(Stored data entries)
◆ ◆ ◆ ◆

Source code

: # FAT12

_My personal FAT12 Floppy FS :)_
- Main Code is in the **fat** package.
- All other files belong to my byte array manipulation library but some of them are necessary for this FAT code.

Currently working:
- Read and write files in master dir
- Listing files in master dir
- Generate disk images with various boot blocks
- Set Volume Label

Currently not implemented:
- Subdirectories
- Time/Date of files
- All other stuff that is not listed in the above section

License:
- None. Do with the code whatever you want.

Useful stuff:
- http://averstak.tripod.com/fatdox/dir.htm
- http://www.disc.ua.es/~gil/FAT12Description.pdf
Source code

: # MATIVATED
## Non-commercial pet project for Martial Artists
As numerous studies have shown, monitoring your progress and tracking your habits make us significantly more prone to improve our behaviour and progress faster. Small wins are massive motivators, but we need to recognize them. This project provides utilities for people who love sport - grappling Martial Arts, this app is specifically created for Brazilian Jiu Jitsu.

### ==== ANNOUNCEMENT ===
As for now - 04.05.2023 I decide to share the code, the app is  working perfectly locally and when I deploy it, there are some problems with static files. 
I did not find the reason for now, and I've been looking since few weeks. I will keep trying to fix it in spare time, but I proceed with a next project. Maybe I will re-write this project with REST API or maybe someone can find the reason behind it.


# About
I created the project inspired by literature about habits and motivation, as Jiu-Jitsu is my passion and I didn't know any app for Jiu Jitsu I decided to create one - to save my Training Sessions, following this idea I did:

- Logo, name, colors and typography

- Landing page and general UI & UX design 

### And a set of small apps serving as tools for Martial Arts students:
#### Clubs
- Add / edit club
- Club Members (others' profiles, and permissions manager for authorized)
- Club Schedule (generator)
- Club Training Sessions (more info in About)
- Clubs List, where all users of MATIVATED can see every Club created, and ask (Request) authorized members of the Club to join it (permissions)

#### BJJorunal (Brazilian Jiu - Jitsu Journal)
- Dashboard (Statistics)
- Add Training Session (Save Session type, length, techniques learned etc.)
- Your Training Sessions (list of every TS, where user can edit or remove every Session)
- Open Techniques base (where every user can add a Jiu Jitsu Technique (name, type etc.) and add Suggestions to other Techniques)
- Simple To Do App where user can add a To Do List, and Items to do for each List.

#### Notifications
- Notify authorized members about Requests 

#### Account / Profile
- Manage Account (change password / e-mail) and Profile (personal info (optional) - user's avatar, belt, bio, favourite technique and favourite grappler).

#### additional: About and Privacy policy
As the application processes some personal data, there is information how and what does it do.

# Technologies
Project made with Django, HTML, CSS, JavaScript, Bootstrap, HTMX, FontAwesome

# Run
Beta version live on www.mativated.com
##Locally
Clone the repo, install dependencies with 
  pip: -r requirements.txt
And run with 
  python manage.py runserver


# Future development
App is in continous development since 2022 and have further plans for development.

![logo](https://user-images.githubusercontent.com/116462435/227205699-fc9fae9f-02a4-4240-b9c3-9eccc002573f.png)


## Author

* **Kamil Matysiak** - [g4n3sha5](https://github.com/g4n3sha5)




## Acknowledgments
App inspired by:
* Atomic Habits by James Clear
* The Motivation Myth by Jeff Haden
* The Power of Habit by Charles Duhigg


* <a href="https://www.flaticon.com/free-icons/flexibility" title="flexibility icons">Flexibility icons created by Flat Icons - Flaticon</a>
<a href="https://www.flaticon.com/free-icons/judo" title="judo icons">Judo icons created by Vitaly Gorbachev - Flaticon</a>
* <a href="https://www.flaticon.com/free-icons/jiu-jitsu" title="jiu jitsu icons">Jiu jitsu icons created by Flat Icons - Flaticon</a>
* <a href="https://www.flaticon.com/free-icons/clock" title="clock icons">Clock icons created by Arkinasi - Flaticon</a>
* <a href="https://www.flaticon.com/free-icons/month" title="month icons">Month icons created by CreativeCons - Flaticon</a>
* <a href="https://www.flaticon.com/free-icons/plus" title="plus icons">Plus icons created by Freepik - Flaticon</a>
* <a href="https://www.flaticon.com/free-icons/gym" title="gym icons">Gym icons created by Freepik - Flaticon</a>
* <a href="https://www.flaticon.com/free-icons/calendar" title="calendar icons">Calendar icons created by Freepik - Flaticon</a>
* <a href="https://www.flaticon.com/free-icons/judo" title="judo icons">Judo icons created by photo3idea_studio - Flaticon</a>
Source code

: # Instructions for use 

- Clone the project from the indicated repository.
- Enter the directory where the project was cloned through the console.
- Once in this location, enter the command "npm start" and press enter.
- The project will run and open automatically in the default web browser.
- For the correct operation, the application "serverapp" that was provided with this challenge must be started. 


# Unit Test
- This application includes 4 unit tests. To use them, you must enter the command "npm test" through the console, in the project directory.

◆ ◆ ◆ ◆

What the task asks — When a line above contains the string "Clubs", copy that line.

Answer for the task —
#### Clubs
- Clubs List, where all users of MATIVATED can see every Club created, and ask (Request) authorized members of the Club to join it (permissions)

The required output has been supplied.